About this task — Exact reproduction of all the data is needed.

Data shown —
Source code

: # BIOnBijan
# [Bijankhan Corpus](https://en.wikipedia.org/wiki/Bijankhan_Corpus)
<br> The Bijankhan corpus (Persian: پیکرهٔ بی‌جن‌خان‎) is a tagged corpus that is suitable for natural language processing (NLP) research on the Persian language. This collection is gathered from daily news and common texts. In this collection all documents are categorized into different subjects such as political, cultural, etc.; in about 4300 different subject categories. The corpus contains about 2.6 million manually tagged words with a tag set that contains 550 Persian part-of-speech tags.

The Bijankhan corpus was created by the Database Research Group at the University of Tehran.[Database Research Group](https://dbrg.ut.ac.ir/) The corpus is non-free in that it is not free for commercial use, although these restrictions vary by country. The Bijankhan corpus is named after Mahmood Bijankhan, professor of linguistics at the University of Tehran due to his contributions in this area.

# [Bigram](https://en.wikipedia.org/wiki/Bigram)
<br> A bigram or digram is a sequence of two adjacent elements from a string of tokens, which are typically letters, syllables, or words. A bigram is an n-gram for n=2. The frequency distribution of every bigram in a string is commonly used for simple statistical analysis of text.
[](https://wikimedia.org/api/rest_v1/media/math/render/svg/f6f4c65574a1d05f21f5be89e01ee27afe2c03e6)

Final answer —
Source code

: # BIOnBijan
# [Bijankhan Corpus](https://en.wikipedia.org/wiki/Bijankhan_Corpus)
<br> The Bijankhan corpus (Persian: پیکرهٔ بی‌جن‌خان‎) is a tagged corpus that is suitable for natural language processing (NLP) research on the Persian language. This collection is gathered from daily news and common texts. In this collection all documents are categorized into different subjects such as political, cultural, etc.; in about 4300 different subject categories. The corpus contains about 2.6 million manually tagged words with a tag set that contains 550 Persian part-of-speech tags.

The Bijankhan corpus was created by the Database Research Group at the University of Tehran.[Database Research Group](https://dbrg.ut.ac.ir/) The corpus is non-free in that it is not free for commercial use, although these restrictions vary by country. The Bijankhan corpus is named after Mahmood Bijankhan, professor of linguistics at the University of Tehran due to his contributions in this area.

# [Bigram](https://en.wikipedia.org/wiki/Bigram)
<br> A bigram or digram is a sequence of two adjacent elements from a string of tokens, which are typically letters, syllables, or words. A bigram is an n-gram for n=2. The frequency distribution of every bigram in a string is commonly used for simple statistical analysis of text.
[](https://wikimedia.org/api/rest_v1/media/math/render/svg/f6f4c65574a1d05f21f5be89e01ee27afe2c03e6)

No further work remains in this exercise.